【第25回 2012.07.17】

還暦を目前にして

投稿者:河本 通正 (昭和55年卒 人文学部 経済学科12回)

私は今年56歳。職業は税理士で、会計事務所を経営する自営業者である。妻は同級生で、公務員をしている。公務員の定年は60歳で、あと4年で妻は定年を迎える。なにやら指折り数えて楽しみにしている風である。今まで考えもしなかったが、世間的には大部分の人達は就職をし、やがて一定期間をもって強制的に仕事を取り上げられる。勤め人の方と会話すると、意味不明に羨ましがられる。「自営業は良いですね。定年がなくて」と。すぐさま切り返す。
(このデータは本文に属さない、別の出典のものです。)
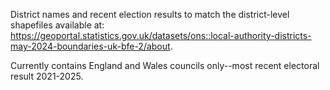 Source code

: District names and recent election results to match the district-level shapefiles available at: https://geoportal.statistics.gov.uk/datasets/ons::local-authority-districts-may-2024-boundaries-uk-bfe-2/about. 

Currently contains England and Wales councils only--most recent electoral result 2021-2025.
「そうですかねぇ、逆に定年が有る方が計画が立てやすくて良いんじゃないですか。自分で引き際を決めるのはなかなか難しいですよ」と。大抵結論は出ずにお互いを羨ましがって話は終わる。同じように多くに経営者が『その時』を迎えるのに苦慮している。自分ではまだまだ若い、若い者に任せておけない、と思いたい。第一線から退くのは、すなわち死を意味する位の事と考えている。ご意見番の立場に退くのは、はたから見る程楽な決断ではないのだ。かと言って、知らずの内に老害を振りまくことは断じてしたくない。その狭間で経営者の心は揺れ動いている。そういう現実を考えれば、定年があるということは一つの重大なストレスから解放されていると言える。だから私は勤め人の方が羨ましく思えるのである。まぁ、ないものねだりしても仕方ないので、とりあえずは借金を返済し終えるまで頑張るしかない。それから考えても遅くはないだろう。それまでに趣味の一つでも探さないと、と思うこの頃である。